Giving during online services and through your website is simple and easy...
Over the past couple of years, people have continued to move away from cash and begun worshipping from home; wanting to give simply to their church from the comfort of their own home. It is more vital than ever to ensure that your donors are able to give online, simply and safely.
For regular online donations, you should encourage your congregation to use the Parish Giving Scheme. This is a secure method of giving, without the church or donor being charged for the service. All other online methods take a charge for each donation and some will also charge a monthly subscription fee.
If you would like general advice from the National Church on online and streaming services, please click here and for an overview of online giving (especially for services both online and in person) click here.
Setting up for Online Donations
Step 1 - Choose which platform you want to use
For one-off donations there are lots of services available and so it is best to shop around, though there are a few questions you should ask yourself:
1) Do we want to also get a contactless device, and have both parts linked? If so please look at our contactless giving page.
2) Are you streaming services online, and so want to promote giving through those media?
3) Do you want it to calculate and claim Gift Aid on your behalf?
4) Do you have several fundraising projects you want to let people donate to, such as to the general fund or for repairing the church tower?
The Church of England currently has a very good relationship with Give A Little (which works with the SumUp contactless devices), and through the Parish Buying website, until the end of 2022, you can use their Premium Service for no extra charge. They are also working with A Church Near You, to provide special widgets, which make it even easier for your donors to donate. They are also working with Data Development's My Giving Online so that you can keep track of all your donations on which you are claiming Gift Aid or GASDS.
Step 2 - Set up your account
Once you have decided which service to go with you then need to sign up. Most platforms give helpful video guides as to how to sign up and try to make the process as easy as possible for you. Youtube is another good source for videos helping explain how to set up your account.
A full step by step guide and video on how to do this can be with Give A Little found on the Parish Buying website.
Once you have registered with an online donations provider you will be given a link which you can add to any page on your website, as well as to A Church Near You (see above).
Step 3 - Promoting your account
These days many people, when they want to find out about anything, will first check the internet. This means that having donation information on your website and clearly identifiable on your homepage has become essential. Not only does it provide a way for people to give, it also allows you to communicate the importance of giving to your community.

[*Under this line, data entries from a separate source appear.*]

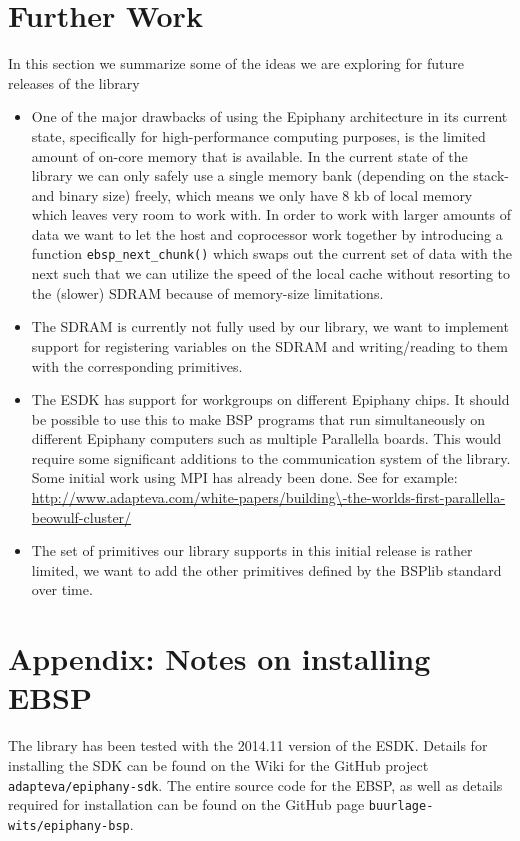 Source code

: \documentclass[fleqn]{article}
\renewcommand{\(}{\left(}
\renewcommand{\)}{\right)}
\begin{document}
\section{Further Work}

In this section we summarize some of the ideas we are exploring for future releases of the library

\begin{itemize}
\item One of the major drawbacks of using the Epiphany architecture in its current state, specifically for high-performance computing purposes, is the limited amount of on-core memory that is available. In the current state of the library we can only safely use a single memory bank (depending on the stack- and binary size) freely, which means we only have 8 kb of local memory which leaves very room to work with. In order to work with larger amounts of data we want to let the host and coprocessor work together by introducing a function \verb.ebsp_next_chunk(). which swaps out the current set of data with the next such that we can utilize the speed of the local cache without resorting to the (slower) SDRAM because of memory-size limitations.
\item The SDRAM is currently not fully used by our library, we want to implement support for registering variables on the SDRAM and writing/reading to them with the corresponding primitives.
\item The ESDK has support for workgroups on different Epiphany chips. It should be possible to use this to make BSP programs that run simultaneously on different Epiphany computers such as multiple Parallella boards. This would require some significant additions to the communication system of the library. Some initial work using MPI has already been done. See for example: \url{http://www.adapteva.com/white-papers/building\-the-worlds-first-parallella-beowulf-cluster/}
\item The set of primitives our library supports in this initial release is rather limited, we want to add the other primitives defined by the BSPlib standard over time.
\end{itemize}


\section*{Appendix: Notes on installing EBSP}

The library has been tested with the 2014.11 version of the ESDK. Details for installing the SDK can be found on the Wiki for the GitHub project \verb.adapteva/epiphany-sdk.. The entire source code for the EBSP, as well as details required for installation can be found on the GitHub page \verb.buurlage-wits/epiphany-bsp..
\end{document}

One of the best options is to create a dedicated page about giving on your website explaining how people can support you. This allows you to highlight the importance of regular giving alongside a link to the Parish Giving Scheme website whilst at the same time giving the reader the opportunity to donate straight away via your online donations provider. Find out how to activate the donations button on your A Church Near You page.
Joshua Townson, Generous Giving Advisor for the Diocese of Oxford, has produced this very helpful video, to help think about how you can make the most of your online giving platform.

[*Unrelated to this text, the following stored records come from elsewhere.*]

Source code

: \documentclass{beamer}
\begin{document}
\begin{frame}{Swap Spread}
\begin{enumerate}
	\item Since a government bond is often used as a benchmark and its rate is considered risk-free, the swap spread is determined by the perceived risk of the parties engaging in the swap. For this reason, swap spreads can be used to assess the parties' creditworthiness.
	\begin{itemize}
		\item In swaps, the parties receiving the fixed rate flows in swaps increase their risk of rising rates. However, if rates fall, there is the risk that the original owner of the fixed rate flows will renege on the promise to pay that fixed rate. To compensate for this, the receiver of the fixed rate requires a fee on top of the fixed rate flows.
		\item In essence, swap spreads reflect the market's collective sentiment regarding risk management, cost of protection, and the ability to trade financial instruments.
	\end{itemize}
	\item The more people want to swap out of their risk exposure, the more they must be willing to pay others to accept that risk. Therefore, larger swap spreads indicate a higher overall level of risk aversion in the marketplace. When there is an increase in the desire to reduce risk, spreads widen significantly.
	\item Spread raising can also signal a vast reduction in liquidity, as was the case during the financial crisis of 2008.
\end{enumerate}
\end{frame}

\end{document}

QR codes have become much more commonplace over the past year, especially with the NHS Track and Trace app. A QR code can be easily printed onto all your churches newsletters, pew slips and orders of service to help encourage donations.
Once you have an online account for donations, you will be able to produce QR codes, which individuals can read with their 'phones and will direct them to your giving page.
Joshua Townson, Generous Giving Advisor for the Diocese of Oxford, also produced this very helpful video, to help you weigh up the options and think about how you could use QR codes.
Remember when printing a QR code, for a 'phone to read it easily, it should be about 2.5 cm square (1 inch square), and to make sure they are easy to see, especially by people visiting your church for the first time.